Supplied entries
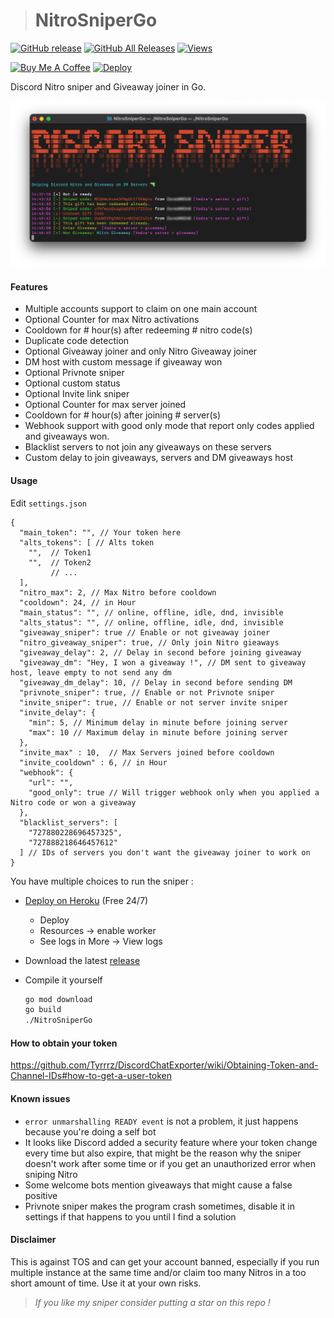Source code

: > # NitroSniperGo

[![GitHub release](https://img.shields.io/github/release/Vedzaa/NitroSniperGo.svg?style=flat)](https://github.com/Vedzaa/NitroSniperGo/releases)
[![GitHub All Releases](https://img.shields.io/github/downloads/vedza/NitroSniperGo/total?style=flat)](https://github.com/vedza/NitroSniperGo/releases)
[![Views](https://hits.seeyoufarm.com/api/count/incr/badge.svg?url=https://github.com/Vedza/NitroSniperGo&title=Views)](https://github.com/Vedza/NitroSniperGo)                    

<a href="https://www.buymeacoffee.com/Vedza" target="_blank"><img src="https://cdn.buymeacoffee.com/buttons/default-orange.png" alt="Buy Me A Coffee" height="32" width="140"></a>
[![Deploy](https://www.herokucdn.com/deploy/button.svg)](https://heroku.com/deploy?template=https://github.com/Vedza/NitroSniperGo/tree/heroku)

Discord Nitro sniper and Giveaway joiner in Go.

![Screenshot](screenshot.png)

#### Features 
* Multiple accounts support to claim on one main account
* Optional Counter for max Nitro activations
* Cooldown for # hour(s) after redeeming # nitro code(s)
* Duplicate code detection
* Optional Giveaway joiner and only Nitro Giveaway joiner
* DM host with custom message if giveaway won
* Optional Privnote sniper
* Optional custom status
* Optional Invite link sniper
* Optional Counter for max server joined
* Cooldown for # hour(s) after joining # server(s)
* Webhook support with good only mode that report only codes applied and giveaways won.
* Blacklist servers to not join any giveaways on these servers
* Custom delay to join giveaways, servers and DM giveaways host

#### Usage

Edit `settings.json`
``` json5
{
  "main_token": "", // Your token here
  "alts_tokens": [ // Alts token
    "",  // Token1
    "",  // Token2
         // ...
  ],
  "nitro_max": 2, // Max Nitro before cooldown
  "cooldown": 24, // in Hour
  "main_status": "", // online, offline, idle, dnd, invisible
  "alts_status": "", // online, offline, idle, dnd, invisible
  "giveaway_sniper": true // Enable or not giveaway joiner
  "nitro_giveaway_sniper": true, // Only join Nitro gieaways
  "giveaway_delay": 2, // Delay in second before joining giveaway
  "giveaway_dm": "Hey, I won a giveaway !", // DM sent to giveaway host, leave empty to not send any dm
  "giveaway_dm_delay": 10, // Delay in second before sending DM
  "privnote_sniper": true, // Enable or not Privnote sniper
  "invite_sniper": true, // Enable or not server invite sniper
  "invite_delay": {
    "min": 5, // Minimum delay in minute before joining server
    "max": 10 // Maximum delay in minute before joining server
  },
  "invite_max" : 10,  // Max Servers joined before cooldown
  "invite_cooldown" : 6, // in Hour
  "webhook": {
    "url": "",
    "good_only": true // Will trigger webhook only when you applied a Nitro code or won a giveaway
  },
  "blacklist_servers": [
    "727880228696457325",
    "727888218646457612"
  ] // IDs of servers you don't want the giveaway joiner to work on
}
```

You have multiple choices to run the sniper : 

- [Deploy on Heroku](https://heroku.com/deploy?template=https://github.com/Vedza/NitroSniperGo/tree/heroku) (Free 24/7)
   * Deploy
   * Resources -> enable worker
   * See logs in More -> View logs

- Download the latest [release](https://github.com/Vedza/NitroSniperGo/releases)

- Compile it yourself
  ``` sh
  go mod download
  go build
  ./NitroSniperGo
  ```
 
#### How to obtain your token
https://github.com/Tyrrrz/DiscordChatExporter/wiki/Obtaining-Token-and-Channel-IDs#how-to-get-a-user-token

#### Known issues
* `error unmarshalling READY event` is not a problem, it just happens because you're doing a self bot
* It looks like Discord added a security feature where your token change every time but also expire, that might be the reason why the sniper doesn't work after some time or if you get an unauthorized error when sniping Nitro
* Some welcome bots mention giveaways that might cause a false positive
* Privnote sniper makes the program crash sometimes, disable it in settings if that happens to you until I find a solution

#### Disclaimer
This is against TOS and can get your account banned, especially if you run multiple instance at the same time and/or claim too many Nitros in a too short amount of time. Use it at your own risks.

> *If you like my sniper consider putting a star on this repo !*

==

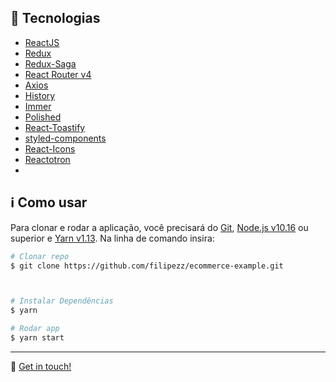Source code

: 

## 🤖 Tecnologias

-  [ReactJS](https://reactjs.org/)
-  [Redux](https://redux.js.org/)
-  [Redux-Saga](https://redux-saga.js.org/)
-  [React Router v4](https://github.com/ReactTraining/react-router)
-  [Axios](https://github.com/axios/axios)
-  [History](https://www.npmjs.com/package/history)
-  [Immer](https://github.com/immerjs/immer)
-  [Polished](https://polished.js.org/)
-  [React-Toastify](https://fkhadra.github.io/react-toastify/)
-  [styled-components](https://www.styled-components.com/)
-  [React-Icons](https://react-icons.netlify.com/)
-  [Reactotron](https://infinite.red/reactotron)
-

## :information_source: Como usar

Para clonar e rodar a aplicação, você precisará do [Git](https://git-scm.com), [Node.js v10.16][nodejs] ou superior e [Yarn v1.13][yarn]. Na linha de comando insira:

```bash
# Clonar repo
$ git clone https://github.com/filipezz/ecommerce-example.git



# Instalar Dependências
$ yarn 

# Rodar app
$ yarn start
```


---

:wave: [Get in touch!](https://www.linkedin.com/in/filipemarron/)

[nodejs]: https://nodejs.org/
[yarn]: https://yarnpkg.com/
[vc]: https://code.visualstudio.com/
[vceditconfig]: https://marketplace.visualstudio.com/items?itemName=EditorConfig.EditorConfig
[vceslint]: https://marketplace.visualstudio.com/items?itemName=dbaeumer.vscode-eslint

==

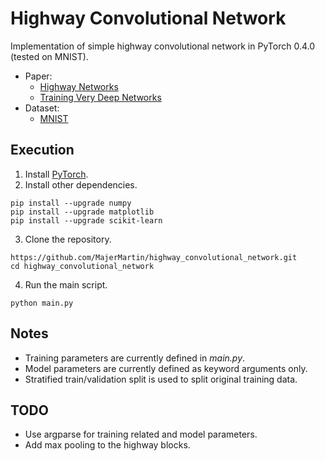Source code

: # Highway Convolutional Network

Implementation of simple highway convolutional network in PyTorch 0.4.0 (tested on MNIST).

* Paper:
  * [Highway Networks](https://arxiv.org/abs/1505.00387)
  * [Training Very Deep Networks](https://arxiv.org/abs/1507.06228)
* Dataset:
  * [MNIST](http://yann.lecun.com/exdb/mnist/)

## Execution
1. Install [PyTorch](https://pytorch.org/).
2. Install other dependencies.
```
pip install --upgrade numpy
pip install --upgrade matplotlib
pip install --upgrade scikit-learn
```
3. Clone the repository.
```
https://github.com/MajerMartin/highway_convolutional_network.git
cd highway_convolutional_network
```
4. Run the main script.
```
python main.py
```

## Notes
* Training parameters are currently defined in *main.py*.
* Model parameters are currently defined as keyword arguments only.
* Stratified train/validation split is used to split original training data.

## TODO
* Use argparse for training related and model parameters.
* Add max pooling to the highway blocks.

Problem to work on
Working through the records, copy each line in which the word "second" appears.

Task solution
  "giveaway_delay": 2, // Delay in second before joining giveaway
  "giveaway_dm_delay": 10, // Delay in second before sending DM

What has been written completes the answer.